**Problem statement**
Wherever the word "will" appears in a line of the data, that line should be copied.

**Task data**
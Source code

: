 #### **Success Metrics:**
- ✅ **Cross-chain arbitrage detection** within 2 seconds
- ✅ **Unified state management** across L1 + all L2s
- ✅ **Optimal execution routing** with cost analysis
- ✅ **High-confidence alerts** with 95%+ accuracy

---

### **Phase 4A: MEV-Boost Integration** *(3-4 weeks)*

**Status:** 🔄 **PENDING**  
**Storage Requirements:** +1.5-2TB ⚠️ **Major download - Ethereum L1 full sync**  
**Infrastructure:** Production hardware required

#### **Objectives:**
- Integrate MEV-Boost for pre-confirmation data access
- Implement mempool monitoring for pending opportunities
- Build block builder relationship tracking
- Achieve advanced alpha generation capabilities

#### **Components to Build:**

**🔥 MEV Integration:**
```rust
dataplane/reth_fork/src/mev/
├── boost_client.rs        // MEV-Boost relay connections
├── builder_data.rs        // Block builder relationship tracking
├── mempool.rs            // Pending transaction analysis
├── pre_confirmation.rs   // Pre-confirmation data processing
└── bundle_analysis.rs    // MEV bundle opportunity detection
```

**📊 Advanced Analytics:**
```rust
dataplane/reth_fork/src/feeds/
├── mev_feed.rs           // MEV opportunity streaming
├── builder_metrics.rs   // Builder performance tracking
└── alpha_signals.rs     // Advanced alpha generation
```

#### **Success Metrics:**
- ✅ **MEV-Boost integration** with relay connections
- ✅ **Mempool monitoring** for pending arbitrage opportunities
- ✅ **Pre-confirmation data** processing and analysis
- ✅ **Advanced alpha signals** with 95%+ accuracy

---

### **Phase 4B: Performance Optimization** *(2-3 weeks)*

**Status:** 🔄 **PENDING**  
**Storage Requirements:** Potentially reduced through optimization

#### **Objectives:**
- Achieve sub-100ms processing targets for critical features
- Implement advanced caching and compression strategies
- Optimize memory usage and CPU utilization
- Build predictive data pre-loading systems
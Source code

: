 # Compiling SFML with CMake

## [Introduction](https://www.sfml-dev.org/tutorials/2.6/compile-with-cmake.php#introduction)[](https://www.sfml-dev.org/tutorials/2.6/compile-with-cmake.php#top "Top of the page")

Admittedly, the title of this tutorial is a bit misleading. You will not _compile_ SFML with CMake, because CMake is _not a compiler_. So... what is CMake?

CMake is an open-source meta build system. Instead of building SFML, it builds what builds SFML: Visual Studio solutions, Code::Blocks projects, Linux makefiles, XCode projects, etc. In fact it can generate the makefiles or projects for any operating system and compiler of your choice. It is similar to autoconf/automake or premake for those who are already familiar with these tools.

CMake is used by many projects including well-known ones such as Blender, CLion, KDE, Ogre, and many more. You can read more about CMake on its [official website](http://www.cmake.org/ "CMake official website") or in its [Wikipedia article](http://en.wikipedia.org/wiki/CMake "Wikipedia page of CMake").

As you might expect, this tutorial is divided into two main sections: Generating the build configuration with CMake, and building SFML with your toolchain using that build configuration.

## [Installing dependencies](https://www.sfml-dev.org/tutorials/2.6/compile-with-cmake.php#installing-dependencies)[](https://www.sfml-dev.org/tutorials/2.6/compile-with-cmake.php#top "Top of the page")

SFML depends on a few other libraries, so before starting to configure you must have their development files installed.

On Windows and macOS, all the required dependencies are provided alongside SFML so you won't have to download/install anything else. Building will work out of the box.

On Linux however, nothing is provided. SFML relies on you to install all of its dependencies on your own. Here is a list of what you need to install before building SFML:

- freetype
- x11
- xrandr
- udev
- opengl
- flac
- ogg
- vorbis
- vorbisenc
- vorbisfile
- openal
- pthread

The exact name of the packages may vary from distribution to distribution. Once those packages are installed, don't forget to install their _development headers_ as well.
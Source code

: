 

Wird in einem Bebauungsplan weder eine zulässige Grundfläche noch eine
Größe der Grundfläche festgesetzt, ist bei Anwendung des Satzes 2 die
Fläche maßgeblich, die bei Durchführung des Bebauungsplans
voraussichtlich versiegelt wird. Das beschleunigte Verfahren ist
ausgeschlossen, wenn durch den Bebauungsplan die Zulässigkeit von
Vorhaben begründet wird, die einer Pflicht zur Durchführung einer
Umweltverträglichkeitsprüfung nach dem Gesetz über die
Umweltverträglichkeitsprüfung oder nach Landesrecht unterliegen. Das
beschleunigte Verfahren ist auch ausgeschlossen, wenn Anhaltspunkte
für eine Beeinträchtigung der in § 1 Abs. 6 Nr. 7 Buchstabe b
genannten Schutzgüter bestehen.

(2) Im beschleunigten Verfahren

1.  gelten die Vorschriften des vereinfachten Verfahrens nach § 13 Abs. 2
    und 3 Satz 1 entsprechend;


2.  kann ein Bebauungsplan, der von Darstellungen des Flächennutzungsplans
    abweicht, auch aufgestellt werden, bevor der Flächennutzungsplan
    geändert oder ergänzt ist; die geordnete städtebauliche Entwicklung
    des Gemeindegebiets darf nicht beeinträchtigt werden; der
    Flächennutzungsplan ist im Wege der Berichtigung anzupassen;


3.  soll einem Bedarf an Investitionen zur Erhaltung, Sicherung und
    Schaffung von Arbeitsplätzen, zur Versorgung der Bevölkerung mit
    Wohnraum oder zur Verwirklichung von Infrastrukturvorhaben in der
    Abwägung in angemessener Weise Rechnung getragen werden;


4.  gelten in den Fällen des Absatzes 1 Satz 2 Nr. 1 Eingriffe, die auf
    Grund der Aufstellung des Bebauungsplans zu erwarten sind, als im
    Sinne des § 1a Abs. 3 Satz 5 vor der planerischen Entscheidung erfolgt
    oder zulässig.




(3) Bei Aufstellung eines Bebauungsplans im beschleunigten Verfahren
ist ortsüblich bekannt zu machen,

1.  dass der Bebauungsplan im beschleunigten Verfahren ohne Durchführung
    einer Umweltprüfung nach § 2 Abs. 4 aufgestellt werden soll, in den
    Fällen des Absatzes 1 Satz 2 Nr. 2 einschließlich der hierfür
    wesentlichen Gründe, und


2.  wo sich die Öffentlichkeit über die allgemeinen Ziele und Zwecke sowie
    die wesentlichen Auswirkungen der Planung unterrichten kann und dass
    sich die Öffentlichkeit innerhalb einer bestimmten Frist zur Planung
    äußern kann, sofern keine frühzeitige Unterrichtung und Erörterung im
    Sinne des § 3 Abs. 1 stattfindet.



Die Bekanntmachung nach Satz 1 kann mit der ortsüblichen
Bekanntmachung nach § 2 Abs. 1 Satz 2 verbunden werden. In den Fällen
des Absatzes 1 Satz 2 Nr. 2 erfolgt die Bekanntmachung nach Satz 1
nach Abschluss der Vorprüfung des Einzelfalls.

**Response to the task**
Admittedly, the title of this tutorial is a bit misleading. You will not _compile_ SFML with CMake, because CMake is _not a compiler_. So... what is CMake?
On Windows and macOS, all the required dependencies are provided alongside SFML so you won't have to download/install anything else. Building will work out of the box.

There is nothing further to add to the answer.